By Tim Tran, Socialist Party

The policy was announced as part of a tranche of new anti-terrorism laws and is an attempt to push through a proposal that was originally made by the Labor government in 2012.

This mandatory data retention scheme would collect sensitive information such as the two numbers that make a phone call and the location of the parties involved. This would also apply to online interactions meaning the tracking of locations and identity can be made possible without a lawful warrant.

While the government uses terms like “metadata” in an attempt to assure people that the content of the phone conversations, messages, emails and websites won’t be included, the peripheral data collected can still reveal an immense amount about people’s private lives.

Spy agencies already have access to this type of data under existing laws. The new laws however would make it easier for them to access this information with far less oversight. This increases the potential for abuse, leaks and privacy breaches.

The government claims data retention is a necessary tool to “protect national security” against serious crimes and terrorism. The truth is data retention has already proven to be ineffective in terms of law enforcement in other countries.

The government in Denmark said in June that it will repeal its “session logging”, or data retention, law. Telecommunications operators in Sweden simply stopped collecting the data because it has been unusable to fight crimes. The scheme is also expensive costing millions of dollars to collect and store the data. These costs will inevitably be passed on to consumers from the internet service providers.

Despite all this the Abbott government is pushing ahead with attempts to increase surveillance measures. These measures are not only a major breach of privacy, but they undermine our democratic rights.

While the government has used ‘terrorism’ as a pretext, their real motivation for implementing the laws is the increasing need to keep a check on people as capitalism moves into a more unstable period.

The world economy is fraught with problems. Even here in Australia the government is preparing to implement a series of unpopular budget measures over the decade. They are expecting resistance to those measures and the emergence of political forces that will want to challenge big business dominance.

Increasingly capitalist governments will attempt to rely on a climate of fear, intimidation, and the repression of basic democratic rights to defend their unjust system.

As has been the case with other repressive laws, metadata retention will inevitably be used against all sorts of political activists and organisations.

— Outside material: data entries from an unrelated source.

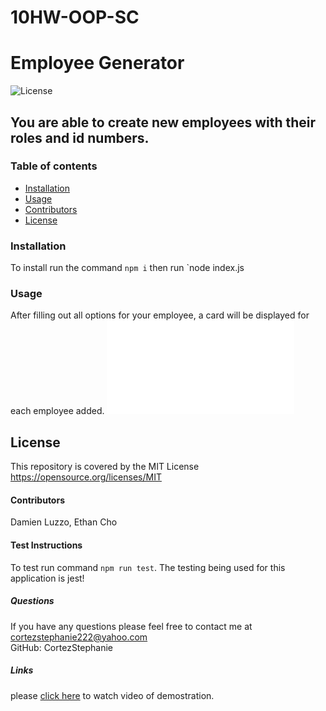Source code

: # 10HW-OOP-SC


#  Employee Generator
![License](https://img.shields.io/badge/License-MIT-yellow.svg)
##  You are able to create new employees with their roles and id numbers. 
### Table of contents
- [Installation](#installation)
- [Usage](#usage)
- [Contributors](#contributors)
- [License](#license)
### Installation
To install run the command `npm i` then run `node index.js
### Usage
After filling out all options for your employee, a card will be displayed for each employee added.
![!](/assets/images/employeecards.pdf "Employee Cards")
## License
This repository is covered by the MIT License  <br> 
https://opensource.org/licenses/MIT
#### Contributors
Damien Luzzo, Ethan Cho
#### Test Instructions
To test run command `npm run test`. The testing being used for this application is jest!
##### Questions
If you have any questions please feel free to contact me at cortezstephanie222@yahoo.com <br>
GitHub: CortezStephanie 
##### Links
please [click here](https://watch.screencastify.com/v/Zu120ozgIJGMye6JHHFQ) to watch video of demostration.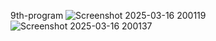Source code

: 9th-program 
![Screenshot 2025-03-16 200119](https://github.com/user-attachments/assets/94d4fecb-afe4-4f1a-bea6-a82112815a01)
![Screenshot 2025-03-16 200137](https://github.com/user-attachments/assets/bd5a75a3-ee13-4c6c-9bd3-38f786514fca)

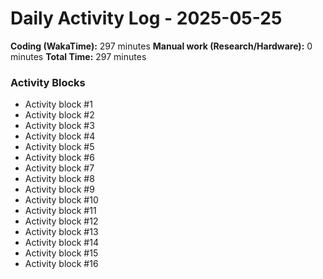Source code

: # Daily Activity Log - 2025-05-25

**Coding (WakaTime):** 297 minutes
**Manual work (Research/Hardware):** 0 minutes
**Total Time:** 297 minutes

### Activity Blocks
- Activity block #1
- Activity block #2
- Activity block #3
- Activity block #4
- Activity block #5
- Activity block #6
- Activity block #7
- Activity block #8
- Activity block #9
- Activity block #10
- Activity block #11
- Activity block #12
- Activity block #13
- Activity block #14
- Activity block #15
- Activity block #16

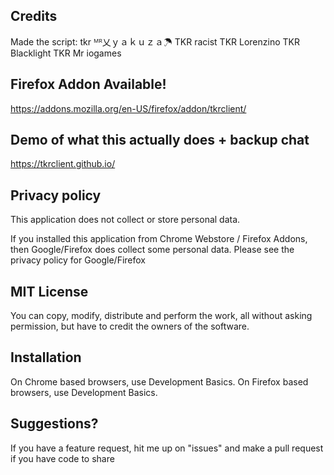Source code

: ## Credits
Made the script:
tkr ᴹᴿ乂ｙａｋｕｚａ☂
TKR racist
TKR Lorenzino
TKR Blacklight
TKR Mr iogames

## Firefox Addon Available!
https://addons.mozilla.org/en-US/firefox/addon/tkrclient/

## Demo of what this actually does + backup chat
https://tkrclient.github.io/

## Privacy policy
This application does not collect or store personal data.

If you installed this application from Chrome Webstore / Firefox Addons, then Google/Firefox does collect some personal data. Please see the privacy policy for Google/Firefox

## MIT License
You can copy, modify, distribute and perform the work, all without asking permission, but have to credit the owners of the software.

## Installation
On Chrome based browsers, use Development Basics. On Firefox based browsers, use Development Basics.

## Suggestions?
If you have a feature request, hit me up on "issues" and make a pull request if you have code to share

Revelations from whistle-blowers like Edward Snowden, Julian Assange and Glenn Greenwald have shown that these types of ‘security’ programs are primarily used to defend the profit driven system and aid the crackdown on domestic resistance.

Socialists oppose breaches of privacy and the winding back of democratic rights. We explain that as long as capitalism remains in place all sorts of undemocratic measures will be used to preserve it. Only a system based on the interests of the majority would eliminate the need for surveillance and repression.

This is why side by side with defending democratic rights we fight for a democratic socialist society.